» **How to complete this task**
Only these lines are needed: the first line of the entries below through the line with "<h2>Features</h2>", each returned exactly.

» **Entries shown**
◇ ◇ ◇ ◇ ◇ ◇ ◇
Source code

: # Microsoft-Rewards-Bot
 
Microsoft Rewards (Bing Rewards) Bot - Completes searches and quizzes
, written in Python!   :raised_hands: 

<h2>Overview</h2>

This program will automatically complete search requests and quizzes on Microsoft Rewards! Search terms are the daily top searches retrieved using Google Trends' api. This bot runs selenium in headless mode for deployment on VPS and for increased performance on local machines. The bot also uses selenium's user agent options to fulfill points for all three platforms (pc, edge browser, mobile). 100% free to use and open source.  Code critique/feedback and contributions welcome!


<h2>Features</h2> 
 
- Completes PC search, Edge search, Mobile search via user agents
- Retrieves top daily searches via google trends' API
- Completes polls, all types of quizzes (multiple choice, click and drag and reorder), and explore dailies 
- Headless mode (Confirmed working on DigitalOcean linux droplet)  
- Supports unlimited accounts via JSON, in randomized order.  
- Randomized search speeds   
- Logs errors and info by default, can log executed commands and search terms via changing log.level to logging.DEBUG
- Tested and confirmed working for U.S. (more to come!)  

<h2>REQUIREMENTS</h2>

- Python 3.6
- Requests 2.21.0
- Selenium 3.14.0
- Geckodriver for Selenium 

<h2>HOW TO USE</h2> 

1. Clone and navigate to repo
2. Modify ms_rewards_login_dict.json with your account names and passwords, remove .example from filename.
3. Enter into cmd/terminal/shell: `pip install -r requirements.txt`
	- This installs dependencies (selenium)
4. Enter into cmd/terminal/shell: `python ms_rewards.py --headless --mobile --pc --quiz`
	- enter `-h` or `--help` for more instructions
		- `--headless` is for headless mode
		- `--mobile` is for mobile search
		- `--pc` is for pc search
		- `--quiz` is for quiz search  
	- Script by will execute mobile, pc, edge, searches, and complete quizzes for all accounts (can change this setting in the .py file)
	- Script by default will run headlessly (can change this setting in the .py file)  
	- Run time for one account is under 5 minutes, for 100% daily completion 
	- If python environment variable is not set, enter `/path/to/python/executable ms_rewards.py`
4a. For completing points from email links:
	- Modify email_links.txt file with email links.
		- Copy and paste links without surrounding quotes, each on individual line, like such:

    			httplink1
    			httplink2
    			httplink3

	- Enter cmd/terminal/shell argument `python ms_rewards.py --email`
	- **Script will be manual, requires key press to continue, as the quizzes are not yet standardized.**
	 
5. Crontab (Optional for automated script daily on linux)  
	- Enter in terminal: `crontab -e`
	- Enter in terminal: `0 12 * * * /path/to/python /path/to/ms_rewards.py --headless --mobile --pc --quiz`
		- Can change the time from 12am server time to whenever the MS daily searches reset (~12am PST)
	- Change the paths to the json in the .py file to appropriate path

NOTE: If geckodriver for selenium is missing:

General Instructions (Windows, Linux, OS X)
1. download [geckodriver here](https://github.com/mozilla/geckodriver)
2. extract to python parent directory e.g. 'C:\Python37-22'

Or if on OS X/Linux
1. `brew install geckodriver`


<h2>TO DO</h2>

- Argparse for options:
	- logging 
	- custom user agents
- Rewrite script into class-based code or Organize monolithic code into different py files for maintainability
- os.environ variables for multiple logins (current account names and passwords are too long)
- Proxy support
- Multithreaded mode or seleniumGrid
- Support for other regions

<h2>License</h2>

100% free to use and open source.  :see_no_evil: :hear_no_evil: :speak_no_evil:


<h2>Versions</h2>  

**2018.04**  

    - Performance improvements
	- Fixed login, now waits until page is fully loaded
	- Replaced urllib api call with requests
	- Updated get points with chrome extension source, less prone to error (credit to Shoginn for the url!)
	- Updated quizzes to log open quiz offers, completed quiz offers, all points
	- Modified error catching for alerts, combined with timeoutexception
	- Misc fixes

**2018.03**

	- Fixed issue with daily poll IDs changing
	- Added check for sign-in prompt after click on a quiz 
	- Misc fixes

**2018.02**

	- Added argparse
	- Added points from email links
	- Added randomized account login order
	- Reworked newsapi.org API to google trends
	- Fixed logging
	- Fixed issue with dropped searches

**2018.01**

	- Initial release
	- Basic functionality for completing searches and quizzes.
◇ ◇ ◇ ◇ ◇ ◇ ◇
» **Exercise result**
Source code

: # Microsoft-Rewards-Bot
 
Microsoft Rewards (Bing Rewards) Bot - Completes searches and quizzes
, written in Python!   :raised_hands: 

<h2>Overview</h2>

This program will automatically complete search requests and quizzes on Microsoft Rewards! Search terms are the daily top searches retrieved using Google Trends' api. This bot runs selenium in headless mode for deployment on VPS and for increased performance on local machines. The bot also uses selenium's user agent options to fulfill points for all three platforms (pc, edge browser, mobile). 100% free to use and open source.  Code critique/feedback and contributions welcome!


<h2>Features</h2> 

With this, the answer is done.